◆ **What is being asked**: The answer must be an exact copy of the entries that follow, with all images removed.

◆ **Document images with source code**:

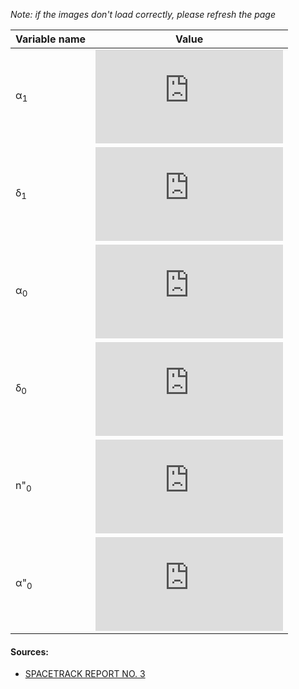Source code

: *Note: if the images don't load correctly, please refresh the page*

Variable name | Value
------------- | -----
α<sub>1</sub> | ![equation](http://latex.codecogs.com/png.latex?%28%5Cfrac%7BConstants.ke%7D%7Bno%7D%29%5E%5Cfrac%7B2%7D%7B3%7D)
δ<sub>1</sub> | ![equation](http://latex.codecogs.com/png.latex?%5Cfrac%7B3%7D%7B2%7D%5Cfrac%7BConstants.k_2%7D%7B%7Ba_1%7D%5E2%7D%5Cfrac%7B%283cos%5E2%28inclo%29-1%29%7D%7B%281%20-%20ecco%5E2%29%5E%7B%5Cfrac%7B3%7D%7B2%7D%7D%7D)
α<sub>0</sub> | ![equation](http://latex.codecogs.com/png.latex?a_1%281%20-%20%5Cfrac%7B1%7D%7B3%7D%5Cdelta_1%20-%20%7B%5Cdelta_1%7D%5E2%20-%20%5Cfrac%7B134%7D%7B81%7D%7B%5Cdelta_1%7D%5E3%29)
δ<sub>0</sub> | ![equation](http://latex.codecogs.com/png.latex?%5Cfrac%7B3%7D%7B2%7D%5Cfrac%7BConstants.k_2%7D%7B%7Ba_0%7D%5E2%7D%5Cfrac%7B%283cos%5E2%28inclo%29-1%29%7D%7B%281%20-%20ecco%5E2%29%5E%7B%5Cfrac%7B3%7D%7B2%7D%7D%7D)
n"<sub>0</sub> | ![equation](http://latex.codecogs.com/png.latex?%5Cfrac%7Bn_0%7D%7B1%20&plus;%20%5Cdelta_0%7D)
α"<sub>0</sub> | ![equation](http://latex.codecogs.com/png.latex?%5Cfrac%7Ba_0%7D%7B1%20-%20%5Cdelta_0%7D)

#### Sources:
* [SPACETRACK REPORT NO. 3](http://celestrak.com/NORAD/documentation/spacetrk.pdf)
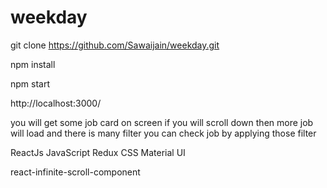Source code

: # weekday

<!-- for start the project first make clone of git replo -->
git clone https://github.com/Sawaijain/weekday.git

<!-- then install all dependency using npm or yarn -->
npm install 

<!-- command for start the project  -->
npm start

<!-- project will start on loacalhost 3000 so type this in browser -->
http://localhost:3000/

<!-- how to check project -->
you will get some job card on screen if you will scroll down then more job will load and 
there is many filter you can check job by applying those filter

<!-- technlogies used -->
ReactJs
JavaScript
Redux
CSS
Material UI


<!-- for infine scrolling used library -->
react-infinite-scroll-component

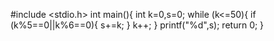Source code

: #include <stdio.h>
int main(){
    int k=0,s=0;
    while (k<=50){
        if (k%5==0||k%6==0){
            s+=k;
        }
        k++;
    }
    printf("%d",s);
    return 0;
}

◆ **Solution for this problem**:
Source code

: *Note: if the images don't load correctly, please refresh the page*

Variable name | Value
------------- | -----
α<sub>1</sub> | ![equation](http://latex.codecogs.com/png.latex?%28%5Cfrac%7BConstants.ke%7D%7Bno%7D%29%5E%5Cfrac%7B2%7D%7B3%7D)
δ<sub>1</sub> | ![equation](http://latex.codecogs.com/png.latex?%5Cfrac%7B3%7D%7B2%7D%5Cfrac%7BConstants.k_2%7D%7B%7Ba_1%7D%5E2%7D%5Cfrac%7B%283cos%5E2%28inclo%29-1%29%7D%7B%281%20-%20ecco%5E2%29%5E%7B%5Cfrac%7B3%7D%7B2%7D%7D%7D)
α<sub>0</sub> | ![equation](http://latex.codecogs.com/png.latex?a_1%281%20-%20%5Cfrac%7B1%7D%7B3%7D%5Cdelta_1%20-%20%7B%5Cdelta_1%7D%5E2%20-%20%5Cfrac%7B134%7D%7B81%7D%7B%5Cdelta_1%7D%5E3%29)
δ<sub>0</sub> | ![equation](http://latex.codecogs.com/png.latex?%5Cfrac%7B3%7D%7B2%7D%5Cfrac%7BConstants.k_2%7D%7B%7Ba_0%7D%5E2%7D%5Cfrac%7B%283cos%5E2%28inclo%29-1%29%7D%7B%281%20-%20ecco%5E2%29%5E%7B%5Cfrac%7B3%7D%7B2%7D%7D%7D)
n"<sub>0</sub> | ![equation](http://latex.codecogs.com/png.latex?%5Cfrac%7Bn_0%7D%7B1%20&plus;%20%5Cdelta_0%7D)
α"<sub>0</sub> | ![equation](http://latex.codecogs.com/png.latex?%5Cfrac%7Ba_0%7D%7B1%20-%20%5Cdelta_0%7D)

#### Sources:
* [SPACETRACK REPORT NO. 3](http://celestrak.com/NORAD/documentation/spacetrk.pdf)
Source code

: # weekday

<!-- for start the project first make clone of git replo -->
git clone https://github.com/Sawaijain/weekday.git

<!-- then install all dependency using npm or yarn -->
npm install 

<!-- command for start the project  -->
npm start

<!-- project will start on loacalhost 3000 so type this in browser -->
http://localhost:3000/

<!-- how to check project -->
you will get some job card on screen if you will scroll down then more job will load and 
there is many filter you can check job by applying those filter

<!-- technlogies used -->
ReactJs
JavaScript
Redux
CSS
Material UI


<!-- for infine scrolling used library -->
react-infinite-scroll-component

Source code

: #include <stdio.h>
int main(){
    int k=0,s=0;
    while (k<=50){
        if (k%5==0||k%6==0){
            s+=k;
        }
        k++;
    }
    printf("%d",s);
    return 0;
}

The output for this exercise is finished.